◆ **Exercise goal**: Each line of the records has to be copied exactly, though the pictures must be left out.
Provided records below:
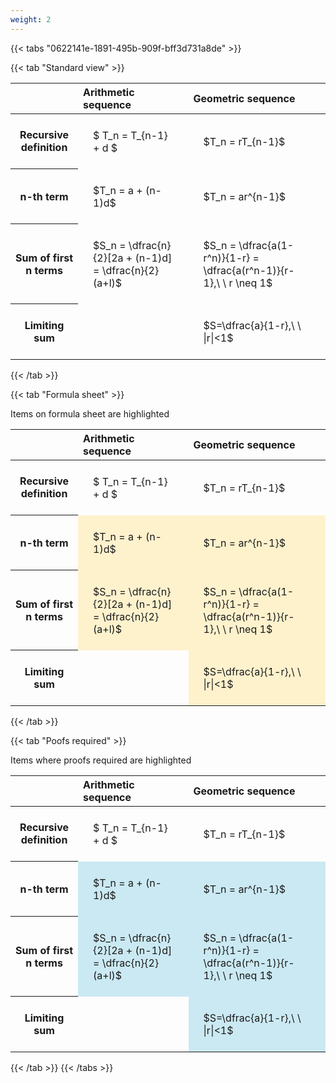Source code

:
```yaml
---
weight: 2
---
```


{{< tabs "0622141e-1891-495b-909f-bff3d731a8de" >}}

{{< tab "Standard view" >}}

<style type="text/css">
#T_ef250 th.col_heading {
  text-align: left;
  font-size: 1em;
}
#T_ef250 td {
  text-align: left;
  font-size: 1em;
  padding: 1.5em;
}
</style>
<table id="T_ef250">
  <thead>
    <tr>
      <th class="blank level0" >&nbsp;</th>
      <th id="T_ef250_level0_col0" class="col_heading level0 col0" >Arithmetic sequence</th>
      <th id="T_ef250_level0_col1" class="col_heading level0 col1" >Geometric sequence</th>
    </tr>
  </thead>
  <tbody>
    <tr>
      <th id="T_ef250_level0_row0" class="row_heading level0 row0" >Recursive definition</th>
      <td id="T_ef250_row0_col0" class="data row0 col0" >$ T_n = T_{n-1} + d $</td>
      <td id="T_ef250_row0_col1" class="data row0 col1" >$T_n = rT_{n-1}$</td>
    </tr>
    <tr>
      <th id="T_ef250_level0_row1" class="row_heading level0 row1" >n-th term</th>
      <td id="T_ef250_row1_col0" class="data row1 col0" >$T_n = a + (n-1)d$</td>
      <td id="T_ef250_row1_col1" class="data row1 col1" >$T_n = ar^{n-1}$</td>
    </tr>
    <tr>
      <th id="T_ef250_level0_row2" class="row_heading level0 row2" >Sum of first n terms</th>
      <td id="T_ef250_row2_col0" class="data row2 col0" >$S_n = \dfrac{n}{2}[2a + (n-1)d] = \dfrac{n}{2}(a+l)$</td>
      <td id="T_ef250_row2_col1" class="data row2 col1" >$S_n = \dfrac{a(1-r^n)}{1-r} = \dfrac{a(r^n-1)}{r-1},\ \  r \neq 1$</td>
    </tr>
    <tr>
      <th id="T_ef250_level0_row3" class="row_heading level0 row3" >Limiting sum</th>
      <td id="T_ef250_row3_col0" class="data row3 col0" ></td>
      <td id="T_ef250_row3_col1" class="data row3 col1" >$S=\dfrac{a}{1-r},\ \ |r|<1$</td>
    </tr>
  </tbody>
</table>
{{< /tab >}}

{{< tab "Formula sheet" >}}

Items on formula sheet are highlighted 
<br>
<style type="text/css">
#T_5ce9b th.col_heading {
  text-align: left;
  font-size: 1em;
}
#T_5ce9b td {
  text-align: left;
  font-size: 1em;
  padding: 1.5em;
}
#T_5ce9b_row0_col0, #T_5ce9b_row0_col1, #T_5ce9b_row3_col0 {
  background-color: rgba(0,0,0,0);
}
#T_5ce9b_row1_col0, #T_5ce9b_row1_col1, #T_5ce9b_row2_col0, #T_5ce9b_row2_col1, #T_5ce9b_row3_col1 {
  background-color: rgba(255,194,10, 0.2);
}
</style>
<table id="T_5ce9b">
  <thead>
    <tr>
      <th class="blank level0" >&nbsp;</th>
      <th id="T_5ce9b_level0_col0" class="col_heading level0 col0" >Arithmetic sequence</th>
      <th id="T_5ce9b_level0_col1" class="col_heading level0 col1" >Geometric sequence</th>
    </tr>
  </thead>
  <tbody>
    <tr>
      <th id="T_5ce9b_level0_row0" class="row_heading level0 row0" >Recursive definition</th>
      <td id="T_5ce9b_row0_col0" class="data row0 col0" >$ T_n = T_{n-1} + d $</td>
      <td id="T_5ce9b_row0_col1" class="data row0 col1" >$T_n = rT_{n-1}$</td>
    </tr>
    <tr>
      <th id="T_5ce9b_level0_row1" class="row_heading level0 row1" >n-th term</th>
      <td id="T_5ce9b_row1_col0" class="data row1 col0" >$T_n = a + (n-1)d$</td>
      <td id="T_5ce9b_row1_col1" class="data row1 col1" >$T_n = ar^{n-1}$</td>
    </tr>
    <tr>
      <th id="T_5ce9b_level0_row2" class="row_heading level0 row2" >Sum of first n terms</th>
      <td id="T_5ce9b_row2_col0" class="data row2 col0" >$S_n = \dfrac{n}{2}[2a + (n-1)d] = \dfrac{n}{2}(a+l)$</td>
      <td id="T_5ce9b_row2_col1" class="data row2 col1" >$S_n = \dfrac{a(1-r^n)}{1-r} = \dfrac{a(r^n-1)}{r-1},\ \  r \neq 1$</td>
    </tr>
    <tr>
      <th id="T_5ce9b_level0_row3" class="row_heading level0 row3" >Limiting sum</th>
      <td id="T_5ce9b_row3_col0" class="data row3 col0" ></td>
      <td id="T_5ce9b_row3_col1" class="data row3 col1" >$S=\dfrac{a}{1-r},\ \ |r|<1$</td>
    </tr>
  </tbody>
</table>
{{< /tab >}}

{{< tab "Poofs required" >}}

Items where proofs required are highlighted 
<br>
<style type="text/css">
#T_71b92 th.col_heading {
  text-align: left;
  font-size: 1em;
}
#T_71b92 td {
  text-align: left;
  font-size: 1em;
  padding: 1.5em;
}
#T_71b92_row0_col0, #T_71b92_row0_col1, #T_71b92_row3_col0 {
  background-color: rgba(0,0,0,0);
}
#T_71b92_row1_col0, #T_71b92_row1_col1, #T_71b92_row2_col0, #T_71b92_row2_col1, #T_71b92_row3_col1 {
  background-color: rgba(0,150,200, 0.2);
}
</style>
<table id="T_71b92">
  <thead>
    <tr>
      <th class="blank level0" >&nbsp;</th>
      <th id="T_71b92_level0_col0" class="col_heading level0 col0" >Arithmetic sequence</th>
      <th id="T_71b92_level0_col1" class="col_heading level0 col1" >Geometric sequence</th>
    </tr>
  </thead>
  <tbody>
    <tr>
      <th id="T_71b92_level0_row0" class="row_heading level0 row0" >Recursive definition</th>
      <td id="T_71b92_row0_col0" class="data row0 col0" >$ T_n = T_{n-1} + d $</td>
      <td id="T_71b92_row0_col1" class="data row0 col1" >$T_n = rT_{n-1}$</td>
    </tr>
    <tr>
      <th id="T_71b92_level0_row1" class="row_heading level0 row1" >n-th term</th>
      <td id="T_71b92_row1_col0" class="data row1 col0" >$T_n = a + (n-1)d$</td>
      <td id="T_71b92_row1_col1" class="data row1 col1" >$T_n = ar^{n-1}$</td>
    </tr>
    <tr>
      <th id="T_71b92_level0_row2" class="row_heading level0 row2" >Sum of first n terms</th>
      <td id="T_71b92_row2_col0" class="data row2 col0" >$S_n = \dfrac{n}{2}[2a + (n-1)d] = \dfrac{n}{2}(a+l)$</td>
      <td id="T_71b92_row2_col1" class="data row2 col1" >$S_n = \dfrac{a(1-r^n)}{1-r} = \dfrac{a(r^n-1)}{r-1},\ \  r \neq 1$</td>
    </tr>
    <tr>
      <th id="T_71b92_level0_row3" class="row_heading level0 row3" >Limiting sum</th>
      <td id="T_71b92_row3_col0" class="data row3 col0" ></td>
      <td id="T_71b92_row3_col1" class="data row3 col1" >$S=\dfrac{a}{1-r},\ \ |r|<1$</td>
    </tr>
  </tbody>
</table>
{{< /tab >}}
{{< /tabs >}}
End of Provided records.
◆ **Answer for the task**:
Source code

:
```yaml
---
weight: 2
---
```


{{< tabs "0622141e-1891-495b-909f-bff3d731a8de" >}}

{{< tab "Standard view" >}}

<style type="text/css">
#T_ef250 th.col_heading {
  text-align: left;
  font-size: 1em;
}
#T_ef250 td {
  text-align: left;
  font-size: 1em;
  padding: 1.5em;
}
</style>
<table id="T_ef250">
  <thead>
    <tr>
      <th class="blank level0" >&nbsp;</th>
      <th id="T_ef250_level0_col0" class="col_heading level0 col0" >Arithmetic sequence</th>
      <th id="T_ef250_level0_col1" class="col_heading level0 col1" >Geometric sequence</th>
    </tr>
  </thead>
  <tbody>
    <tr>
      <th id="T_ef250_level0_row0" class="row_heading level0 row0" >Recursive definition</th>
      <td id="T_ef250_row0_col0" class="data row0 col0" >$ T_n = T_{n-1} + d $</td>
      <td id="T_ef250_row0_col1" class="data row0 col1" >$T_n = rT_{n-1}$</td>
    </tr>
    <tr>
      <th id="T_ef250_level0_row1" class="row_heading level0 row1" >n-th term</th>
      <td id="T_ef250_row1_col0" class="data row1 col0" >$T_n = a + (n-1)d$</td>
      <td id="T_ef250_row1_col1" class="data row1 col1" >$T_n = ar^{n-1}$</td>
    </tr>
    <tr>
      <th id="T_ef250_level0_row2" class="row_heading level0 row2" >Sum of first n terms</th>
      <td id="T_ef250_row2_col0" class="data row2 col0" >$S_n = \dfrac{n}{2}[2a + (n-1)d] = \dfrac{n}{2}(a+l)$</td>
      <td id="T_ef250_row2_col1" class="data row2 col1" >$S_n = \dfrac{a(1-r^n)}{1-r} = \dfrac{a(r^n-1)}{r-1},\ \  r \neq 1$</td>
    </tr>
    <tr>
      <th id="T_ef250_level0_row3" class="row_heading level0 row3" >Limiting sum</th>
      <td id="T_ef250_row3_col0" class="data row3 col0" ></td>
      <td id="T_ef250_row3_col1" class="data row3 col1" >$S=\dfrac{a}{1-r},\ \ |r|<1$</td>
    </tr>
  </tbody>
</table>
{{< /tab >}}

{{< tab "Formula sheet" >}}

Items on formula sheet are highlighted 
<br>
<style type="text/css">
#T_5ce9b th.col_heading {
  text-align: left;
  font-size: 1em;
}
#T_5ce9b td {
  text-align: left;
  font-size: 1em;
  padding: 1.5em;
}
#T_5ce9b_row0_col0, #T_5ce9b_row0_col1, #T_5ce9b_row3_col0 {
  background-color: rgba(0,0,0,0);
}
#T_5ce9b_row1_col0, #T_5ce9b_row1_col1, #T_5ce9b_row2_col0, #T_5ce9b_row2_col1, #T_5ce9b_row3_col1 {
  background-color: rgba(255,194,10, 0.2);
}
</style>
<table id="T_5ce9b">
  <thead>
    <tr>
      <th class="blank level0" >&nbsp;</th>
      <th id="T_5ce9b_level0_col0" class="col_heading level0 col0" >Arithmetic sequence</th>
      <th id="T_5ce9b_level0_col1" class="col_heading level0 col1" >Geometric sequence</th>
    </tr>
  </thead>
  <tbody>
    <tr>
      <th id="T_5ce9b_level0_row0" class="row_heading level0 row0" >Recursive definition</th>
      <td id="T_5ce9b_row0_col0" class="data row0 col0" >$ T_n = T_{n-1} + d $</td>
      <td id="T_5ce9b_row0_col1" class="data row0 col1" >$T_n = rT_{n-1}$</td>
    </tr>
    <tr>
      <th id="T_5ce9b_level0_row1" class="row_heading level0 row1" >n-th term</th>
      <td id="T_5ce9b_row1_col0" class="data row1 col0" >$T_n = a + (n-1)d$</td>
      <td id="T_5ce9b_row1_col1" class="data row1 col1" >$T_n = ar^{n-1}$</td>
    </tr>
    <tr>
      <th id="T_5ce9b_level0_row2" class="row_heading level0 row2" >Sum of first n terms</th>
      <td id="T_5ce9b_row2_col0" class="data row2 col0" >$S_n = \dfrac{n}{2}[2a + (n-1)d] = \dfrac{n}{2}(a+l)$</td>
      <td id="T_5ce9b_row2_col1" class="data row2 col1" >$S_n = \dfrac{a(1-r^n)}{1-r} = \dfrac{a(r^n-1)}{r-1},\ \  r \neq 1$</td>
    </tr>
    <tr>
      <th id="T_5ce9b_level0_row3" class="row_heading level0 row3" >Limiting sum</th>
      <td id="T_5ce9b_row3_col0" class="data row3 col0" ></td>
      <td id="T_5ce9b_row3_col1" class="data row3 col1" >$S=\dfrac{a}{1-r},\ \ |r|<1$</td>
    </tr>
  </tbody>
</table>
{{< /tab >}}

{{< tab "Poofs required" >}}

Items where proofs required are highlighted 
<br>
<style type="text/css">
#T_71b92 th.col_heading {
  text-align: left;
  font-size: 1em;
}
#T_71b92 td {
  text-align: left;
  font-size: 1em;
  padding: 1.5em;
}
#T_71b92_row0_col0, #T_71b92_row0_col1, #T_71b92_row3_col0 {
  background-color: rgba(0,0,0,0);
}
#T_71b92_row1_col0, #T_71b92_row1_col1, #T_71b92_row2_col0, #T_71b92_row2_col1, #T_71b92_row3_col1 {
  background-color: rgba(0,150,200, 0.2);
}
</style>
<table id="T_71b92">
  <thead>
    <tr>
      <th class="blank level0" >&nbsp;</th>
      <th id="T_71b92_level0_col0" class="col_heading level0 col0" >Arithmetic sequence</th>
      <th id="T_71b92_level0_col1" class="col_heading level0 col1" >Geometric sequence</th>
    </tr>
  </thead>
  <tbody>
    <tr>
      <th id="T_71b92_level0_row0" class="row_heading level0 row0" >Recursive definition</th>
      <td id="T_71b92_row0_col0" class="data row0 col0" >$ T_n = T_{n-1} + d $</td>
      <td id="T_71b92_row0_col1" class="data row0 col1" >$T_n = rT_{n-1}$</td>
    </tr>
    <tr>
      <th id="T_71b92_level0_row1" class="row_heading level0 row1" >n-th term</th>
      <td id="T_71b92_row1_col0" class="data row1 col0" >$T_n = a + (n-1)d$</td>
      <td id="T_71b92_row1_col1" class="data row1 col1" >$T_n = ar^{n-1}$</td>
    </tr>
    <tr>
      <th id="T_71b92_level0_row2" class="row_heading level0 row2" >Sum of first n terms</th>
      <td id="T_71b92_row2_col0" class="data row2 col0" >$S_n = \dfrac{n}{2}[2a + (n-1)d] = \dfrac{n}{2}(a+l)$</td>
      <td id="T_71b92_row2_col1" class="data row2 col1" >$S_n = \dfrac{a(1-r^n)}{1-r} = \dfrac{a(r^n-1)}{r-1},\ \  r \neq 1$</td>
    </tr>
    <tr>
      <th id="T_71b92_level0_row3" class="row_heading level0 row3" >Limiting sum</th>
      <td id="T_71b92_row3_col0" class="data row3 col0" ></td>
      <td id="T_71b92_row3_col1" class="data row3 col1" >$S=\dfrac{a}{1-r},\ \ |r|<1$</td>
    </tr>
  </tbody>
</table>
{{< /tab >}}
{{< /tabs >}}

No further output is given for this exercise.